[Records from a dataset]
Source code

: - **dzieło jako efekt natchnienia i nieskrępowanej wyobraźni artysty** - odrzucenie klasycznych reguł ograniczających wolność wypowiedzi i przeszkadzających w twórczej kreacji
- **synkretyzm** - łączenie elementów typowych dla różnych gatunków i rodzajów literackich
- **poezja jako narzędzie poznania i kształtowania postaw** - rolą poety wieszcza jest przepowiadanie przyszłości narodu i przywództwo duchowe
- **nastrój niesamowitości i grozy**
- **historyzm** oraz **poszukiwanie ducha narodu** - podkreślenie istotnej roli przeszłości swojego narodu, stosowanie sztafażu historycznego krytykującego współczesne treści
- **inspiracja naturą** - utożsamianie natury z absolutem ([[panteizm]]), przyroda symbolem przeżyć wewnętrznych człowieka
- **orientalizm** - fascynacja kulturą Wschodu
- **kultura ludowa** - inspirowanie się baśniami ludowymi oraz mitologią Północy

_WORK ORDER_:
Copy all lines above where "oraz" is present.

_WORKED SOLUTION_:
- **historyzm** oraz **poszukiwanie ducha narodu** - podkreślenie istotnej roli przeszłości swojego narodu, stosowanie sztafażu historycznego krytykującego współczesne treści
- **kultura ludowa** - inspirowanie się baśniami ludowymi oraz mitologią Północy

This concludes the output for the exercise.